Fighting talk Mr Hammond and how worthy of you to offer to carry the flag of this noble project. We will start a mini revolution of our own. No more clandestine policy making meetings of bygone times for which people were never held to account! No more!

From its inception, the whole thing had been either, at best, a mess-in-waiting or, at worst, a mess already apparent. It began, more or less, at a meeting in Downing Street between a prime minister who knew next to nothing about computers and a clutch of computer enthusiasts. It was wildly overambitious. It was far from being essential. No one ever seems to have subjected it to a serious -or even a back-of-the-envelope -cost-benefit analysis. The programme’s alleged benefits, even if they accrued, were going to be outweighed many times over by its exorbitant costs.
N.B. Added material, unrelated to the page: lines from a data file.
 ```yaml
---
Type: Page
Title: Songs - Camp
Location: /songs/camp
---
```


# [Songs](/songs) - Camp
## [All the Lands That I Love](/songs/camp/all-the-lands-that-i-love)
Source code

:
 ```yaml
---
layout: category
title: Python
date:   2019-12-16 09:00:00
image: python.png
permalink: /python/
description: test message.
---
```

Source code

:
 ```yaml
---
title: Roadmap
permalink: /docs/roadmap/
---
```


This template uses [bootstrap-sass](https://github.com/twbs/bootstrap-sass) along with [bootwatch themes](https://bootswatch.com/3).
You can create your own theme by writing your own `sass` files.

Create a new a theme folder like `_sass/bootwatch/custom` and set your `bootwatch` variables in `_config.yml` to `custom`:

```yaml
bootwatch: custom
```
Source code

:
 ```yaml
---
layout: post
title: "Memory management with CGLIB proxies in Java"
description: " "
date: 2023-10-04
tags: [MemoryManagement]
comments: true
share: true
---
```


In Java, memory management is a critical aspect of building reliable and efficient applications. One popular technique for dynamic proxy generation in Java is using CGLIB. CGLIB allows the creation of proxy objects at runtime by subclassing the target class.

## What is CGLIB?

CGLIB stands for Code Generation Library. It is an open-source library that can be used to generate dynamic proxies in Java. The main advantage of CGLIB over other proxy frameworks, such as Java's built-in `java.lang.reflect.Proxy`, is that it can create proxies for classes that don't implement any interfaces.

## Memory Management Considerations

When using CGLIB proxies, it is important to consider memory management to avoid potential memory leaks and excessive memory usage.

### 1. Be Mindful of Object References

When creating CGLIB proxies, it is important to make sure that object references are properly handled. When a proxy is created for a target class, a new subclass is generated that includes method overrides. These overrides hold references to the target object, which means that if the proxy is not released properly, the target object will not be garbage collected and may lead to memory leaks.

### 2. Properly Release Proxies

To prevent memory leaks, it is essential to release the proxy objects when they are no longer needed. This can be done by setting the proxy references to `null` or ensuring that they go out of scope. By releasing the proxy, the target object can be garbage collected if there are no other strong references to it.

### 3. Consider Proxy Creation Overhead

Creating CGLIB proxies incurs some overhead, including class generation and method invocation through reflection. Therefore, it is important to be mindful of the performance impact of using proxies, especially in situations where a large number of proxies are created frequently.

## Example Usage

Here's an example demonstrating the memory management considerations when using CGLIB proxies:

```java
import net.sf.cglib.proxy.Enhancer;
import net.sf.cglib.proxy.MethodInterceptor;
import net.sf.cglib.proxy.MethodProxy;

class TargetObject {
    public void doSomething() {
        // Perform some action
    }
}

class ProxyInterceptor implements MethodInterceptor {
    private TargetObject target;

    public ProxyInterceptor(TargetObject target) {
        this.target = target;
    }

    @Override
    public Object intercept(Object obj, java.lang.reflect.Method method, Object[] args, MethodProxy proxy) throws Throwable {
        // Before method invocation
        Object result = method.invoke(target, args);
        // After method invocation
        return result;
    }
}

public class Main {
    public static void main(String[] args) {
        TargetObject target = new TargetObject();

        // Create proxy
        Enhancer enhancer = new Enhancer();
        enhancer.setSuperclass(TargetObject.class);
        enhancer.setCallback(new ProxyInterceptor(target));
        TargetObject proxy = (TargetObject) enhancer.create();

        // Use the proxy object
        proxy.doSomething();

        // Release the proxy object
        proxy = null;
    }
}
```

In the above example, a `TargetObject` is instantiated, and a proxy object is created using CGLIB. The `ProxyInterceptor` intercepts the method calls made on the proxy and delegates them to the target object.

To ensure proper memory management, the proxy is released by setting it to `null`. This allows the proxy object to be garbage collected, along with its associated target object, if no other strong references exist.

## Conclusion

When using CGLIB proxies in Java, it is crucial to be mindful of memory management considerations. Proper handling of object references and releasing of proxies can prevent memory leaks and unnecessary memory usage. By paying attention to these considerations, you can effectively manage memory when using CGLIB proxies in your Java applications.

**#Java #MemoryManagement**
No one ever thought to ask medical administrators and practitioners whether it was a high-priority project from their own point of view, or how they expected this ambitious new programme to mesh with their existing IT arrangements, or whether they would want to opt into the new system, or, come to that, whether they believed the proposed new system could actually be made to work.... Many billions of pounds, rather than mere millions, had been wasted,.... a frequently talked about figure was £20 billion, more than enough to build three dozen general hospitals” (Anthony King and Ivor Crewe distil a scene from the 1990s in the scathing The Blunders of Our Governments).

Over to you Mr Chancellor. We hope the farce isn’t with you.